From the introduction of barracks slang in corporate offices to lethal boot camps for civilian managers, Indonesia is quietly sliding back into a dangerous era of creeping militarization.

Prospective managers of the Red and White Cooperatives chant slogans during basic military training at the 1st Marine Infantry Brigade in Cilandak, South Jakarta, on June 25, 2026. (Antara/Indrianto Eko Suwarso)

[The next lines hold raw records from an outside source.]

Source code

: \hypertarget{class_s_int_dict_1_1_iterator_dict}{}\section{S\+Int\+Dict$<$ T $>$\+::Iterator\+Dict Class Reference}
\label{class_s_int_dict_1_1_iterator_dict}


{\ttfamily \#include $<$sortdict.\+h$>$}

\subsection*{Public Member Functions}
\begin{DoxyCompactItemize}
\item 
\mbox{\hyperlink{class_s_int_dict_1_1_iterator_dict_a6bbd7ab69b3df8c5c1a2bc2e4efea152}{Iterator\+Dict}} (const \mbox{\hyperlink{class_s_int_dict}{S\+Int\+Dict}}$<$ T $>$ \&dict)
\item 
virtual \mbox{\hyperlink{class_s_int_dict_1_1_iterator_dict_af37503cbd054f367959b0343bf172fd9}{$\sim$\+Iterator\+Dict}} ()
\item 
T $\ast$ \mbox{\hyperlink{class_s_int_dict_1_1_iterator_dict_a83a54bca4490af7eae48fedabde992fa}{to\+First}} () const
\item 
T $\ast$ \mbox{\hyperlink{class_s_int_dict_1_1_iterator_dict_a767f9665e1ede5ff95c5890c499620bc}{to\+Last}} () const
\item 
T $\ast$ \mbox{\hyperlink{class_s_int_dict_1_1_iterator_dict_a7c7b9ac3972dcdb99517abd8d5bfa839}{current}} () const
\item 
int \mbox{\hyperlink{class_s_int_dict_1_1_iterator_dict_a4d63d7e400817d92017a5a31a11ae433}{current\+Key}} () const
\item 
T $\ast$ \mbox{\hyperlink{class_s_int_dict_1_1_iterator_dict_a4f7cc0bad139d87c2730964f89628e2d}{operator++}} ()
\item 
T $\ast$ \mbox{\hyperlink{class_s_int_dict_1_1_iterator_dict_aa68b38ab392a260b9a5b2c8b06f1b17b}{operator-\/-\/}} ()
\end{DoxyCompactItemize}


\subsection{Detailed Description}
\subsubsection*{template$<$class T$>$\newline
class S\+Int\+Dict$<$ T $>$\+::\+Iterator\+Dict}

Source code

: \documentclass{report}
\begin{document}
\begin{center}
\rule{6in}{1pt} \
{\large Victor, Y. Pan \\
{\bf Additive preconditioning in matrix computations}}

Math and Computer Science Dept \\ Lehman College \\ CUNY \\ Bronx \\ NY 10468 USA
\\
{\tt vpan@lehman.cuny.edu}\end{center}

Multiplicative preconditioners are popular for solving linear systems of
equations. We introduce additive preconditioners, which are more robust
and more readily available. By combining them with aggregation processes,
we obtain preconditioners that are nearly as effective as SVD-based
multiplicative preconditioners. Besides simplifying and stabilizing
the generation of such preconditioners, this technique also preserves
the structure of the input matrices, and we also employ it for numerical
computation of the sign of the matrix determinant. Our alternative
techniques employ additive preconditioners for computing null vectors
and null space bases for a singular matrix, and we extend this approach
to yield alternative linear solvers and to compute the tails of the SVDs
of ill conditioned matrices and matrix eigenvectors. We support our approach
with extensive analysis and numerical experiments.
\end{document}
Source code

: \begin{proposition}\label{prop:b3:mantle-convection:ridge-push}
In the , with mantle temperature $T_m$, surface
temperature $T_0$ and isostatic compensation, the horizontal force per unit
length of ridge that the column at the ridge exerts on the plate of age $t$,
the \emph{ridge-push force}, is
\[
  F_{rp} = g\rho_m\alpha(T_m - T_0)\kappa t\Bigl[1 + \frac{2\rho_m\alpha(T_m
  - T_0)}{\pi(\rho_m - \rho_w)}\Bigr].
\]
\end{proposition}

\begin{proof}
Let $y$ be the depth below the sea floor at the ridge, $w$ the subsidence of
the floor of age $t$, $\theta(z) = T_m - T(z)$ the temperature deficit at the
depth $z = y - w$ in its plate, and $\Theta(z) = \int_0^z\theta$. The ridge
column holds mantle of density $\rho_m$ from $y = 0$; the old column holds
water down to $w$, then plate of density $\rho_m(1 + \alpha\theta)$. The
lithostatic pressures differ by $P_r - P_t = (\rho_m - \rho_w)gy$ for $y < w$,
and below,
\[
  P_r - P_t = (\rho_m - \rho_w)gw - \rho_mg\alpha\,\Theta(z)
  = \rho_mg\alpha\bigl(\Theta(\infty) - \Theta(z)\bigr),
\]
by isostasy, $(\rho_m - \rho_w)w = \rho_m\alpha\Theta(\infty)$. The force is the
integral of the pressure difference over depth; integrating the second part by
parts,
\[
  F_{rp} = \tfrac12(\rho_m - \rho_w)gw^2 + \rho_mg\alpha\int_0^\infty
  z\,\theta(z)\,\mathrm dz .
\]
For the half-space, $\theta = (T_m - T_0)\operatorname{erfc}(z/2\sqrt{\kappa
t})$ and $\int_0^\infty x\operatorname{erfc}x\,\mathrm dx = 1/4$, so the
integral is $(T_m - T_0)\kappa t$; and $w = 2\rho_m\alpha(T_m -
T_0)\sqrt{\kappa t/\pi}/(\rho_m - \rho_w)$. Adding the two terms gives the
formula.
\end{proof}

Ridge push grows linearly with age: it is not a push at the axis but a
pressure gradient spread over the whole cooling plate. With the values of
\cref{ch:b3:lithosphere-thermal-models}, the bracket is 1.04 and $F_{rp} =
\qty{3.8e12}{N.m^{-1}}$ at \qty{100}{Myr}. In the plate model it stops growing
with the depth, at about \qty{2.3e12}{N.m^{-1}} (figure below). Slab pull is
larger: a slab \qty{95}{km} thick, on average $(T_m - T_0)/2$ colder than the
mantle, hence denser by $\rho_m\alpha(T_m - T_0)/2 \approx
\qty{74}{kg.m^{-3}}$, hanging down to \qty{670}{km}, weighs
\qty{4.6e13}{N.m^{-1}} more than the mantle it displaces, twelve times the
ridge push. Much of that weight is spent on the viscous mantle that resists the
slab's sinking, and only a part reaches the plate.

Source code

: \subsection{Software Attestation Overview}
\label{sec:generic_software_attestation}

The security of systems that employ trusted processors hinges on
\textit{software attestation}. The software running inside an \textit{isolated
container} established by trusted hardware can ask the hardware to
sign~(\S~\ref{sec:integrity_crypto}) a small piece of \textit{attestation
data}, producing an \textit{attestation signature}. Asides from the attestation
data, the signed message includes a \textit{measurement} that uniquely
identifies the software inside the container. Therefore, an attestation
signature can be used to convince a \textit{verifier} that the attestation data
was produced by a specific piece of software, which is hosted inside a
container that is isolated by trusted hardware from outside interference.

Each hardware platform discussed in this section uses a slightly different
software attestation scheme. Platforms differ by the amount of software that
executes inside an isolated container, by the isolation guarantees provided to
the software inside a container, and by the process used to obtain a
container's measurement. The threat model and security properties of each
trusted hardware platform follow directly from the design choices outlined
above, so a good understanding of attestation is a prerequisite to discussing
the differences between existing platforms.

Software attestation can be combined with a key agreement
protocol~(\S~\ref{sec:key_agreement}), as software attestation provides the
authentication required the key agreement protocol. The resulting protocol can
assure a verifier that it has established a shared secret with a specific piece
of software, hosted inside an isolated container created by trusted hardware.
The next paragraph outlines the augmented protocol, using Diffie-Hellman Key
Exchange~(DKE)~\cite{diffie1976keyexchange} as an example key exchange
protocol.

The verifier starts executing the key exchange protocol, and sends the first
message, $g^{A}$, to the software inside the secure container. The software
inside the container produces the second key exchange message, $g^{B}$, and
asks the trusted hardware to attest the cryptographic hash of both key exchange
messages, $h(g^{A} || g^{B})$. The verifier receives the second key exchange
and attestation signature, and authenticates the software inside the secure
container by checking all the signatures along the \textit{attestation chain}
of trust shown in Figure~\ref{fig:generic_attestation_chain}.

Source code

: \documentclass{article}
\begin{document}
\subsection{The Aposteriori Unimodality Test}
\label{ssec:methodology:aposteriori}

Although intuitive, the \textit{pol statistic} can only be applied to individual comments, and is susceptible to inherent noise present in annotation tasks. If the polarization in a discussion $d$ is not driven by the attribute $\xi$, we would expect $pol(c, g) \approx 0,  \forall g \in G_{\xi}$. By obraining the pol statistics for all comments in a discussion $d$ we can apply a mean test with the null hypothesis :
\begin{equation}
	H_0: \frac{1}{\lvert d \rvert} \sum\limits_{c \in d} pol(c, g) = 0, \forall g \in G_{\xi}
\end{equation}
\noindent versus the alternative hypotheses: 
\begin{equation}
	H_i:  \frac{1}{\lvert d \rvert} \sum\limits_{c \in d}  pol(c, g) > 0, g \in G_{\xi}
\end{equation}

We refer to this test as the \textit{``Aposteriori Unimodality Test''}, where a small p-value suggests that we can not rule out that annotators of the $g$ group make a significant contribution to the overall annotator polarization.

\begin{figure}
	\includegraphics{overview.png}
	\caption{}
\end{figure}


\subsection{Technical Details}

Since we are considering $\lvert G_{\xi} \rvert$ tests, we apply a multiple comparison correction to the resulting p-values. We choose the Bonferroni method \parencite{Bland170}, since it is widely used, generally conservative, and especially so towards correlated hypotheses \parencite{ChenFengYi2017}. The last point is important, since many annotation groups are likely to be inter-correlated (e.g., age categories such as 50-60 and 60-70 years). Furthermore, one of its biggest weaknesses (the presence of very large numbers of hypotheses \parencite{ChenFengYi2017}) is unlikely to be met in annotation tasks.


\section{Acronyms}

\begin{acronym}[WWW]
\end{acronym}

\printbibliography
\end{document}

From former and active military officers taking over government and state-owned enterprise posts, to prospective Red and White Cooperative managers being sent to barracks, the ghost of the New Order regime is starting to feel real again. Civil society groups call it "creeping militarization", but what is unfolding might be even worse than a simple political trajectory, we are watching a militaristic culture normalize itself right inside everyday civilian life.The most subtle, yet telling, sign of this shift is the language. Walk into a university, a corporate office or a civil service department, and you will notice phrases like “mohon izin” (begging permission) and “siap!” (ready/yes, sir!), becoming part of the daily vocabulary. People may adopt these words out of simple habit or to show respect. But sociologists warn that it actually bakes a rigid, unequal hierarchy right into public spaces, echoing the authoritarian years under Soeharto. It quietly reinforces the outdated idea that military discipline is inherently superior to civilian systems, the exact opposite of the civilian supremacy the 1998 Reform movement fought so hard to establish.